◆ Dataset extract:

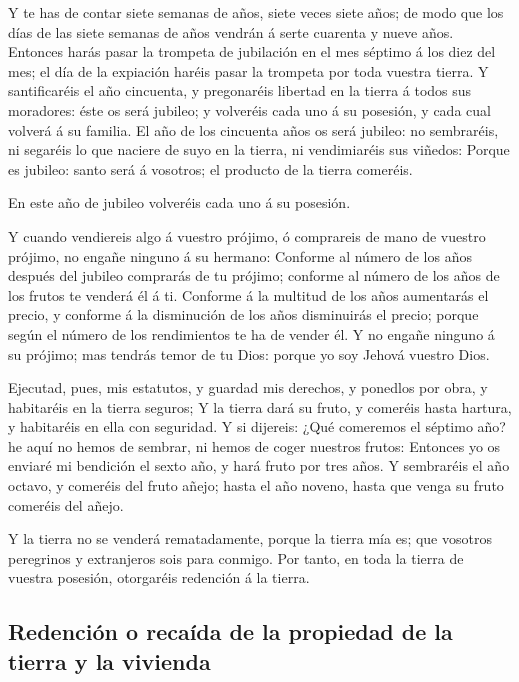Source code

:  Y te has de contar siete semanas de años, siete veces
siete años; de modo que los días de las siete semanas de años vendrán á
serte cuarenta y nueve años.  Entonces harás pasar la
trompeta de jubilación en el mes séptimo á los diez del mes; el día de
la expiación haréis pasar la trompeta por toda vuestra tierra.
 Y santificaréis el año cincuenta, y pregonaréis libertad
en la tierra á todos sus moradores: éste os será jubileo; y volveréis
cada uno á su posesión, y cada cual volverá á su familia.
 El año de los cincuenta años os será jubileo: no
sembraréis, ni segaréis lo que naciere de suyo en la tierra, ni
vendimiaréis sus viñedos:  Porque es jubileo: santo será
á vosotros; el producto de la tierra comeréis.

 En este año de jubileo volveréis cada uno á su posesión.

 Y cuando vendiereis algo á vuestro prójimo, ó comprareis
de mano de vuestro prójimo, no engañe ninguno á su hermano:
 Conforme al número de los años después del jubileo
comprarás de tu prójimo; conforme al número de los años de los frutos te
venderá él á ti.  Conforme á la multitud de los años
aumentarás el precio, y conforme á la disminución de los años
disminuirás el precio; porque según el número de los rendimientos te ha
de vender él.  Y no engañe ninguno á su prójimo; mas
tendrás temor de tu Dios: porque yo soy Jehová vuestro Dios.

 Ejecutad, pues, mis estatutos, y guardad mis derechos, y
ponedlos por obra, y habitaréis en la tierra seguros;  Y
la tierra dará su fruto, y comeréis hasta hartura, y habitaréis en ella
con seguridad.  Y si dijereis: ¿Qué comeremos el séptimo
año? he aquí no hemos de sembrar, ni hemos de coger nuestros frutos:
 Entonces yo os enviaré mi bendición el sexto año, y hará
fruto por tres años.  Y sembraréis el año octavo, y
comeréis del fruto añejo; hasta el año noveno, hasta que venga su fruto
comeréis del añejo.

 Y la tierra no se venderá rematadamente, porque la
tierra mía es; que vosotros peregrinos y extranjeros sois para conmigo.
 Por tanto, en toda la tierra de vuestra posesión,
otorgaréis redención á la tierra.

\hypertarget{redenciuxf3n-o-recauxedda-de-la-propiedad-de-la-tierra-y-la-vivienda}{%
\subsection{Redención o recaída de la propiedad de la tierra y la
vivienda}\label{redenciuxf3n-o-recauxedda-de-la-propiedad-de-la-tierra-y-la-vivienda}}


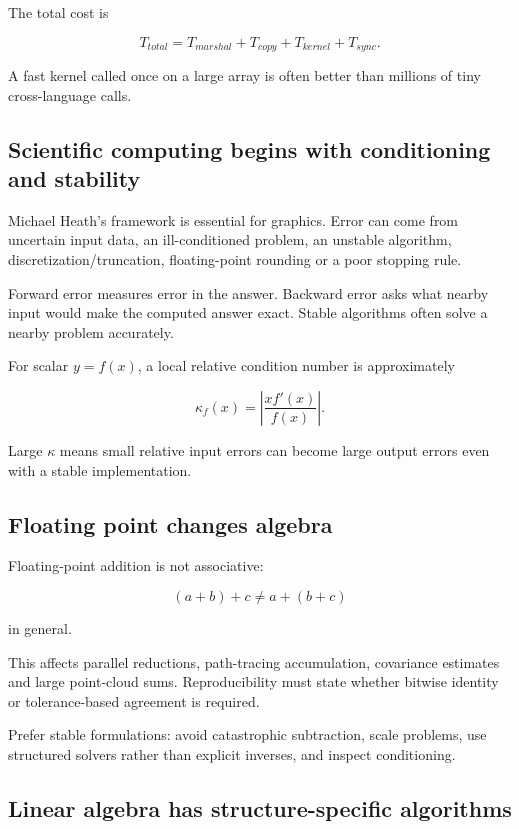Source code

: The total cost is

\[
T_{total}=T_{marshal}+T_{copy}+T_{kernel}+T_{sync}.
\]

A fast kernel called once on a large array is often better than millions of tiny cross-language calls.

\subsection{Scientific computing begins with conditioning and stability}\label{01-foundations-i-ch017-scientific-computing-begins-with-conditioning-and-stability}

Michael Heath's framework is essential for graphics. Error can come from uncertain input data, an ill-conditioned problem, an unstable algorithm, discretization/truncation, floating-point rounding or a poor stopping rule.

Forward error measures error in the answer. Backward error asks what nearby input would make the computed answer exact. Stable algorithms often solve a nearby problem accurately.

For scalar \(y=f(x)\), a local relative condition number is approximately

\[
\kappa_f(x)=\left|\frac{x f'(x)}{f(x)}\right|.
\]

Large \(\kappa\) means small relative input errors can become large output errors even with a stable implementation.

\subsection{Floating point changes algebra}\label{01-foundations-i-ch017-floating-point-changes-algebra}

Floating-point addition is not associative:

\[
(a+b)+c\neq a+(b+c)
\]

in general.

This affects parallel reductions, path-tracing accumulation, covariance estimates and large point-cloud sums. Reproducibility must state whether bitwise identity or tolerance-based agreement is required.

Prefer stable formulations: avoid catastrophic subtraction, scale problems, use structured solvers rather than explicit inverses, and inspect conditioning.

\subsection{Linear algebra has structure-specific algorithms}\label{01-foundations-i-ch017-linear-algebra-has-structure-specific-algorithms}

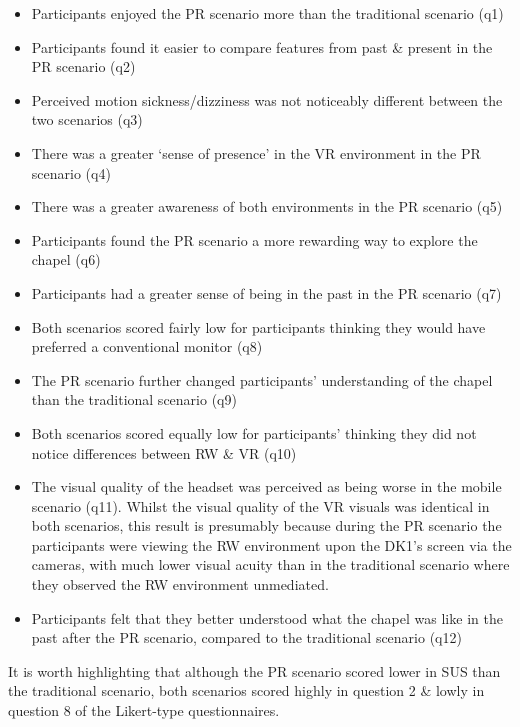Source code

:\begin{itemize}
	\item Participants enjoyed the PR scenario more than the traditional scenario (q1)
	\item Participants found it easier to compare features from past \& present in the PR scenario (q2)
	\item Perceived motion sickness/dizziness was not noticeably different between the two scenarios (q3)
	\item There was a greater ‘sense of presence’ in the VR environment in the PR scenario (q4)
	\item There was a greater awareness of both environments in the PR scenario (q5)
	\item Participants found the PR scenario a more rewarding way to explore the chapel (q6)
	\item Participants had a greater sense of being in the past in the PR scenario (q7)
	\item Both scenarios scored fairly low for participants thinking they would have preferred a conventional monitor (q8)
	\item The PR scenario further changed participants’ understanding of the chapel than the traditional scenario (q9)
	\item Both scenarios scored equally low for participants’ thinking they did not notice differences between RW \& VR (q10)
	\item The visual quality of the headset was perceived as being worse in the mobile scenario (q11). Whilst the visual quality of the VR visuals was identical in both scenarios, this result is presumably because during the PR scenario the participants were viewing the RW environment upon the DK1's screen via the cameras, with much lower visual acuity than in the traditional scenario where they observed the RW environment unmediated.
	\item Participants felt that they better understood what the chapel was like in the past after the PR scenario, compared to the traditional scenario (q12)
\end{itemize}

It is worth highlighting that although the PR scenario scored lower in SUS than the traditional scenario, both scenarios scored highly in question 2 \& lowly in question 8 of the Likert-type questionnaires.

--

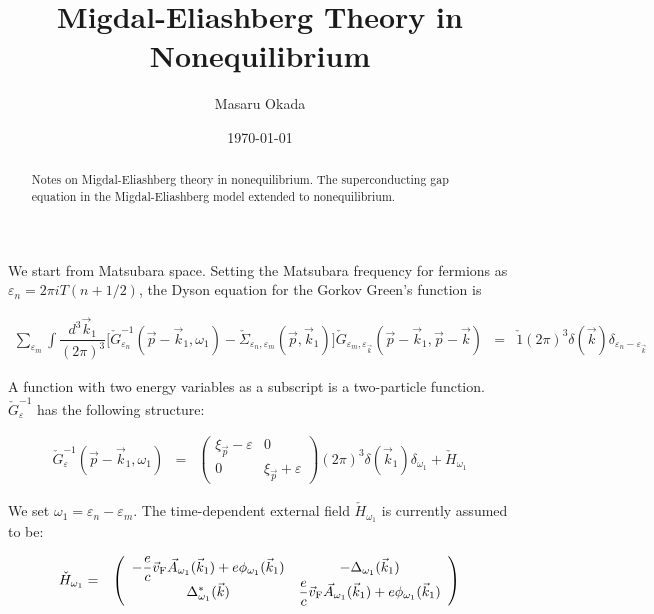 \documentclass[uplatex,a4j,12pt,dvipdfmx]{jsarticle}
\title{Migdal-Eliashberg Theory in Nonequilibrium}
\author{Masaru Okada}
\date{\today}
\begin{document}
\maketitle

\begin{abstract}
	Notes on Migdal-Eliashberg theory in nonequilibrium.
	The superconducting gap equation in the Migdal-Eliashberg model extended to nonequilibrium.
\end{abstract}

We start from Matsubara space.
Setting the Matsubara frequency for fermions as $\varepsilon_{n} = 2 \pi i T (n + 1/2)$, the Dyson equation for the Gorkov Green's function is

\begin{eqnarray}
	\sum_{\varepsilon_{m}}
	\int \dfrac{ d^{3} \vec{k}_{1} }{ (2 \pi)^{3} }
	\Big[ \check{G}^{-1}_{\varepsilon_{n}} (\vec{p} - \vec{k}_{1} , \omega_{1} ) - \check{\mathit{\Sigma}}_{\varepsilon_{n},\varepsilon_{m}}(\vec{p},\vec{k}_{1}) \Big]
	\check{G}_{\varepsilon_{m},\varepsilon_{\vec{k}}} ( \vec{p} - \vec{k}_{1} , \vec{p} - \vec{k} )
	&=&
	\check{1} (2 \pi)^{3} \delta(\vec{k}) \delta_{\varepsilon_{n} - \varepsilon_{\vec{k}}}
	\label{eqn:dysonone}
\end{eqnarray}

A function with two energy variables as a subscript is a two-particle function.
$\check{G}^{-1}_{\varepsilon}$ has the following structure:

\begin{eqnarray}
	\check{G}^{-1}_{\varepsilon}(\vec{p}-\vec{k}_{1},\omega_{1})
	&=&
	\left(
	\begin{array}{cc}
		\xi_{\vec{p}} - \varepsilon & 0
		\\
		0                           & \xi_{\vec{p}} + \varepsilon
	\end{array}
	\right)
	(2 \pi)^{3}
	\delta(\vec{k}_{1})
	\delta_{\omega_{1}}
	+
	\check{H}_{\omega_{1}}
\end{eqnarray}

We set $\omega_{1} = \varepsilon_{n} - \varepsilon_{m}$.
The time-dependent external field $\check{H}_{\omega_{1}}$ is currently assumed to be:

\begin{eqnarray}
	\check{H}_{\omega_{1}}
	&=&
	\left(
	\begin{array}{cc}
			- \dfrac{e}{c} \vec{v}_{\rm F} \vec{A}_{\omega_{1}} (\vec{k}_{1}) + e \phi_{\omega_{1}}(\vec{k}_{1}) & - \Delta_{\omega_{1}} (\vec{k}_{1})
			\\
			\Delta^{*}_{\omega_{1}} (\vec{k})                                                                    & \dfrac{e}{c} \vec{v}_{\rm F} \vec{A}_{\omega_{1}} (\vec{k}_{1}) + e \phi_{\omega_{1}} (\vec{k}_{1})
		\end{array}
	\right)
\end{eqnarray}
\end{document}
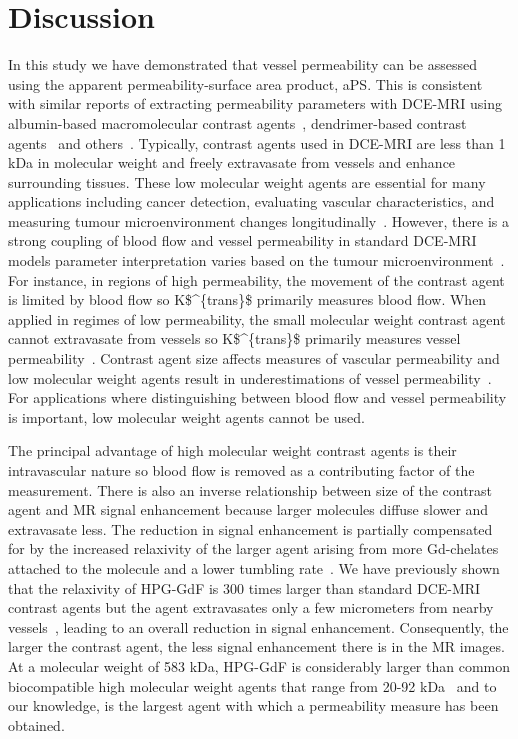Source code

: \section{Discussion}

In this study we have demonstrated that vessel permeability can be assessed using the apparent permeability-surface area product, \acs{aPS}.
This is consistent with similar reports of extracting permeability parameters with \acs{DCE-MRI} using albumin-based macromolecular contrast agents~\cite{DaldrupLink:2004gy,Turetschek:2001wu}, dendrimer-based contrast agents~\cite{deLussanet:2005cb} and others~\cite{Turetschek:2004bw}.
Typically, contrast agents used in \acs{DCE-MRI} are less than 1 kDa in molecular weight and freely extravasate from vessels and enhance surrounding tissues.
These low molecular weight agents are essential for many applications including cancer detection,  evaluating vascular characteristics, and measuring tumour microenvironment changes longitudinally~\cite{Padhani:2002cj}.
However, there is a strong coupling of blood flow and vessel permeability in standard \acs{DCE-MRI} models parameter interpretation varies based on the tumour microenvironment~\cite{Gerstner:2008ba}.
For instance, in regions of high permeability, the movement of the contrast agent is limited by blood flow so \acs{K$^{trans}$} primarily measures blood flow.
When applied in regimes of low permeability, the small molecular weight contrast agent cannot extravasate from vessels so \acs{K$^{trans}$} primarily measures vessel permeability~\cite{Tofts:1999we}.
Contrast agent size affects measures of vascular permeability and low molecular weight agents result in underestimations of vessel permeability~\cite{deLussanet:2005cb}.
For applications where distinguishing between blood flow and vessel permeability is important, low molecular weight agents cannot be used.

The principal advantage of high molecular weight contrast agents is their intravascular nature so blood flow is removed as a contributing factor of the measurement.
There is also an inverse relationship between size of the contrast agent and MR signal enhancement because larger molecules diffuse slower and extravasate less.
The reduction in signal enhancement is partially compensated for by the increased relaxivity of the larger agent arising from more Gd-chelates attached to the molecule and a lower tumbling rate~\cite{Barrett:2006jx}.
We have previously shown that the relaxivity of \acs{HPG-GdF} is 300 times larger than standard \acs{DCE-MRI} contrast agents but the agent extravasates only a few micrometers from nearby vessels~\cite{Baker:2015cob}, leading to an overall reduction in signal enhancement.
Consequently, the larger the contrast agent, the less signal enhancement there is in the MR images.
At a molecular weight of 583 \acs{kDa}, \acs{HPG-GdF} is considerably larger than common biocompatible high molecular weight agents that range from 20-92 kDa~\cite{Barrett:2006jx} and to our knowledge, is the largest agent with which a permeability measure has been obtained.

--

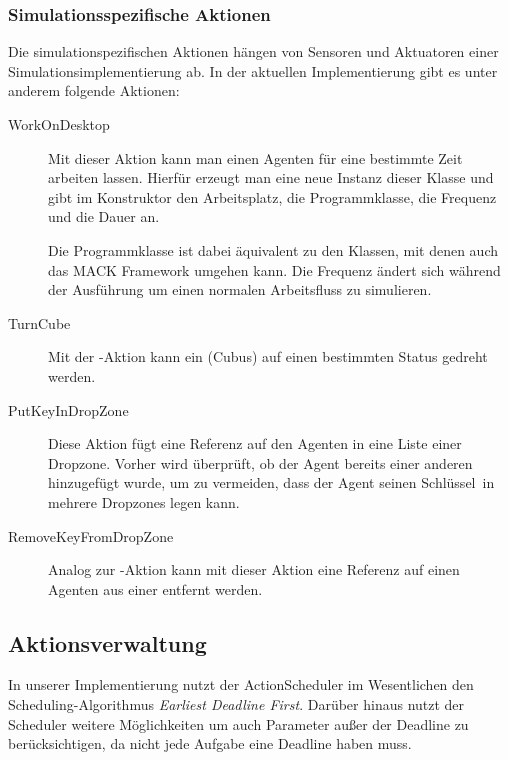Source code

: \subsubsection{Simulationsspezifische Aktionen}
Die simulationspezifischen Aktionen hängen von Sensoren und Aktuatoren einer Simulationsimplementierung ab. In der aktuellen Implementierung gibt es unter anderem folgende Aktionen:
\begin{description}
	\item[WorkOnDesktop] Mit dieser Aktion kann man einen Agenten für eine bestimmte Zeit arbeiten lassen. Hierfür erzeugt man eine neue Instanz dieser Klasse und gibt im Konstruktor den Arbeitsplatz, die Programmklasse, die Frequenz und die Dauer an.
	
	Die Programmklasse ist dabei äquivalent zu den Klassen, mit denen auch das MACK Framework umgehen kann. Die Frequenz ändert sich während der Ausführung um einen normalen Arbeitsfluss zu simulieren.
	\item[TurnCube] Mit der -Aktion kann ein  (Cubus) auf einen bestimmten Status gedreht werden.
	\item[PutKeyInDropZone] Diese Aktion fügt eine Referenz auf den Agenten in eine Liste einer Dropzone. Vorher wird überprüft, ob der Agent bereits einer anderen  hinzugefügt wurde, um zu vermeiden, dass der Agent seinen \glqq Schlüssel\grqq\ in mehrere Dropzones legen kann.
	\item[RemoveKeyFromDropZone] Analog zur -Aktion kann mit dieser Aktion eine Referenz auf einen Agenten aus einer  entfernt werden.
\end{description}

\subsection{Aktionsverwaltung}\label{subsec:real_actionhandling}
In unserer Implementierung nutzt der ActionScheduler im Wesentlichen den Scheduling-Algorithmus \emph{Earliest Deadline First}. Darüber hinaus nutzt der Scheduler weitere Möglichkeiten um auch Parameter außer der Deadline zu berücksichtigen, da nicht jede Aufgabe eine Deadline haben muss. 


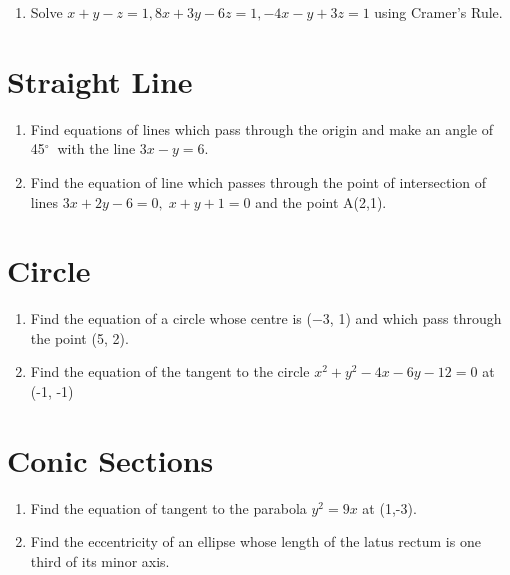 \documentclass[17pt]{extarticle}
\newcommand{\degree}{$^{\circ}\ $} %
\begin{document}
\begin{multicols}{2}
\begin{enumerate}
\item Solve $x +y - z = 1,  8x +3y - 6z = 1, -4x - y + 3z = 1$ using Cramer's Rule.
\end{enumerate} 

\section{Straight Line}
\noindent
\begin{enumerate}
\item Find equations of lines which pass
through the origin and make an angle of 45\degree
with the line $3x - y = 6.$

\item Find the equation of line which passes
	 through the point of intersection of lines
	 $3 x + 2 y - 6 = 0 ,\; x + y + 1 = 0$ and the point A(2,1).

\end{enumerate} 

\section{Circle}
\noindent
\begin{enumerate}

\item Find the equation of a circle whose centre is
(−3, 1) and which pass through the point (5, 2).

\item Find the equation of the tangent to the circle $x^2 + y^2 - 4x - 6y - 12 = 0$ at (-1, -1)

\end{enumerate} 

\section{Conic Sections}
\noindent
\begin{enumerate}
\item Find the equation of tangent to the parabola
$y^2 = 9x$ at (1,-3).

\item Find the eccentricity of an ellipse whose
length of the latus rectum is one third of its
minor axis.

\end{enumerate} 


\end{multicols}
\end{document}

◆ What to produce: Find each line of the data above that holds the word "ninguno", then copy it.

◆ Output:
de mano de vuestro prójimo, no engañe ninguno á su hermano:
de vender él.  Y no engañe ninguno á su prójimo; mas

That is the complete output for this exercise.